Based on these core principles of patient-centered care, ASGE has identified key elements that will guide our positions on policy proposals to reform the current healthcare system.  ASGE will support proposals that:

  • Improve the current health care insurance system in a manner such that access to affordable coverage is maximized, and barriers to obtaining needed health care services are not created, including for those with pre-existing conditions. 
  • Are pursued without creating uncertainty in the insurance marketplace and with as little disruption as possible to health care providers and consumers, including protection against loss of insurance coverage. 
  • Preserve patient-physician decision making and eliminate all barriers to providing evidence-based preventive services such as colon cancer screening.
  • Are developed in a transparent manner with adequate stakeholder input and are implemented after they have proven successful in demonstration projects prior to implementation.
  • Promote care coordination and use of appropriate guidelines.

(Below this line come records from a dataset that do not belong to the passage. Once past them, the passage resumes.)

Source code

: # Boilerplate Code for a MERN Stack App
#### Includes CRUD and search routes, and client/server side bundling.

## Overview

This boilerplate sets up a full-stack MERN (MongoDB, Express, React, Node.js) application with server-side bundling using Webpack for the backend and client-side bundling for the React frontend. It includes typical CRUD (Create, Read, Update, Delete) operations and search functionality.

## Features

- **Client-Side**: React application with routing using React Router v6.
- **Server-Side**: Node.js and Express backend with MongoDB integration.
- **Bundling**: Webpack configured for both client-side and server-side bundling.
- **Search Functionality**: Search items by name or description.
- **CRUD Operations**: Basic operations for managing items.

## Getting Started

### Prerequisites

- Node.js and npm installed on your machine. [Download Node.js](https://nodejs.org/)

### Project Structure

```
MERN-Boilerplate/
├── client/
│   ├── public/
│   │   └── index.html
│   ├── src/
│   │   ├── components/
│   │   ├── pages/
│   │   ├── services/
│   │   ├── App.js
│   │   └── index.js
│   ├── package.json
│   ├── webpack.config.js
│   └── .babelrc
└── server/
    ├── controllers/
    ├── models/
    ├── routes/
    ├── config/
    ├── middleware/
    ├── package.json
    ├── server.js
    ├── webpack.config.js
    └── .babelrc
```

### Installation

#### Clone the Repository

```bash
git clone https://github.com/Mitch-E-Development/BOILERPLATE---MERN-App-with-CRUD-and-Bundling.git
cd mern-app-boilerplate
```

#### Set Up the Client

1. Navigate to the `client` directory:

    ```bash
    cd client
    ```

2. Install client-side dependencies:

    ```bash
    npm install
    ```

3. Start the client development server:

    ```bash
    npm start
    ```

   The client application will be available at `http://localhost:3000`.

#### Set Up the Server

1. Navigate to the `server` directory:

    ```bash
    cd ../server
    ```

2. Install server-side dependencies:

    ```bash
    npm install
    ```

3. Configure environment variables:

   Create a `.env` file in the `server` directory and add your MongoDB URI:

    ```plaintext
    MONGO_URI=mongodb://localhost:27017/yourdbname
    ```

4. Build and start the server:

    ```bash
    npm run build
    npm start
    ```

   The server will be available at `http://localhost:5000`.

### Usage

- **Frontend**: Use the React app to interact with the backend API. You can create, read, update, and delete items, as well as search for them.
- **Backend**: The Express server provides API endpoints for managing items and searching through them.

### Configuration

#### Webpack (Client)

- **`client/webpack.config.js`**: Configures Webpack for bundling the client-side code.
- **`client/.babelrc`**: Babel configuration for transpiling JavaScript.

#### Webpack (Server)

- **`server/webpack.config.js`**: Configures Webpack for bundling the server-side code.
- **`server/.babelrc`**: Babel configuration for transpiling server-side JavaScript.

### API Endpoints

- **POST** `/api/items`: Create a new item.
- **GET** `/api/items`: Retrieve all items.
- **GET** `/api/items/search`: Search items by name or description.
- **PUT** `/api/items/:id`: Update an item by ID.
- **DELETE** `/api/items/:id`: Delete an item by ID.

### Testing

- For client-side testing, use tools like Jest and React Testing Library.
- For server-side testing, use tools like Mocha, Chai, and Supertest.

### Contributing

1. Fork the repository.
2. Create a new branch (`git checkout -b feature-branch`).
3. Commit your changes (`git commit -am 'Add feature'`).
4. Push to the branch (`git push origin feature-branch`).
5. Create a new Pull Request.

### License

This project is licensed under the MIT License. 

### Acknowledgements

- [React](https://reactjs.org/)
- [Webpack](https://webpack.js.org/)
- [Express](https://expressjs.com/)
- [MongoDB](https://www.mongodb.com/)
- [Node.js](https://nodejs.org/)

  • Recognize the potential value of physician-owned facilities in supporting cost-effective, efficient alternative payment models. 
  • Contain medical liability reform that protect providers who base clinical decisions on guidelines and evidence-based medicine. 
  • Minimize regulatory burdens to enable providers to spend more time providing patient-centered care.
  • Identify cost-saving measures to serve as alternatives to budget neutrality. The concept of creating artificial zero-sum financial parameters by which one group of providers must be penalized so that another group benefits works against fostering a culture of collaboration and care coordination among providers.